How could we have known what the future held for him!
Oh the sweet irony!
I watched my dad paint, sculpt, write, create, and WORK all of my life. He would stop down for a few hours when it became too dark to accomplish tasks, but I believe his mind was always on To Create. I have yet to know a man who worked so hard and played just as hard. I watched him mellow as his grandchildren grew older. I watched while others took advantage of his kind nature. We spoke of this and both agreed that it’s better to have loved and given than to have not.
My dad and I had many conversations about so many things. I knew my dad for 59 years. That’s a lot of talk. From the time I was old enough to question government, organized religion, death, philosophy, rules, love, and human nature, these discussions continued until my dad was just too ill for me to ask. My parents did not falter in their teachings that people are where they are in life because of the choices made.
I am most grateful for my dad’s guidance in regards to my Spirituality.

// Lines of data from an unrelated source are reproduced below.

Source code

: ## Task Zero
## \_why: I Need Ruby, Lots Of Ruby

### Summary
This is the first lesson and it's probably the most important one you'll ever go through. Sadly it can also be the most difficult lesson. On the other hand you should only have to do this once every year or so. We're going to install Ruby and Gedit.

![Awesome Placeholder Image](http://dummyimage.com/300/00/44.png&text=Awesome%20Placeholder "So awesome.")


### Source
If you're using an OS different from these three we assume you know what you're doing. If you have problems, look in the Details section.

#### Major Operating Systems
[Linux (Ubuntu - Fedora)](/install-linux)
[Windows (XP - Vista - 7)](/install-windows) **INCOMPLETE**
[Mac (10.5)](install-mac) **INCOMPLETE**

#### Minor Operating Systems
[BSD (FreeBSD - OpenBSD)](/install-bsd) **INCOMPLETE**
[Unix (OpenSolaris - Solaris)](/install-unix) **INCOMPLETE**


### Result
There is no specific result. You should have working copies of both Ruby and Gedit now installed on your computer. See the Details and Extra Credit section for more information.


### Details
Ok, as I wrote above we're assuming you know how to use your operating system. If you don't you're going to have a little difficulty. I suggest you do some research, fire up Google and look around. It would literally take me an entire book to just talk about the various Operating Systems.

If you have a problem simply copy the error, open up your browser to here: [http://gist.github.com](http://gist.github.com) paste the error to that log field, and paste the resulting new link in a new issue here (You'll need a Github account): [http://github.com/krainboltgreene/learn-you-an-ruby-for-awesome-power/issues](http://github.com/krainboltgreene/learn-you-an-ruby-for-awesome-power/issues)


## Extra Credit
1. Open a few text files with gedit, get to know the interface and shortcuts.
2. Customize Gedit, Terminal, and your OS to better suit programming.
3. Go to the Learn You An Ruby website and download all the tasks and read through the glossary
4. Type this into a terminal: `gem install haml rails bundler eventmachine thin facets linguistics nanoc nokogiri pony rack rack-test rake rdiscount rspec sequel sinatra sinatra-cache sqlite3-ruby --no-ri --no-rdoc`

I am a Believer, but struggled deeply with religion and theology in my early adulthood...for many reasons (as Worrell is known for saying.) During this critical time period, I brought to my dad my fears, my questions, and my concerns. My dad looked at me and said, “Well, Monster, you have to figure that out for you. Listen to your heart. The answer is there.” Then he quoted the Biblical verse from John 8:32 and smiled.
To this day, I am THERE.
My dad was my parent. He was my advisor. He was my counselor. He was the wisest man I have ever known. And as it was for many, my dad was my Spiritual guru, too. Those friends who have been on the Worrell scene for these past five decades and who truly knew my dad, know how much we are alike; the good, the not so good, and the good intentions.
My dad went to the AfterLife on April 29, 2021. I miss him. But I can feel him.
He is nowhere, he is everywhere. It is an infinite emptiness.
06/09/23 sun just rising over the Llano River, a herd of axis in the campground, and a hummingbird visiting at the window.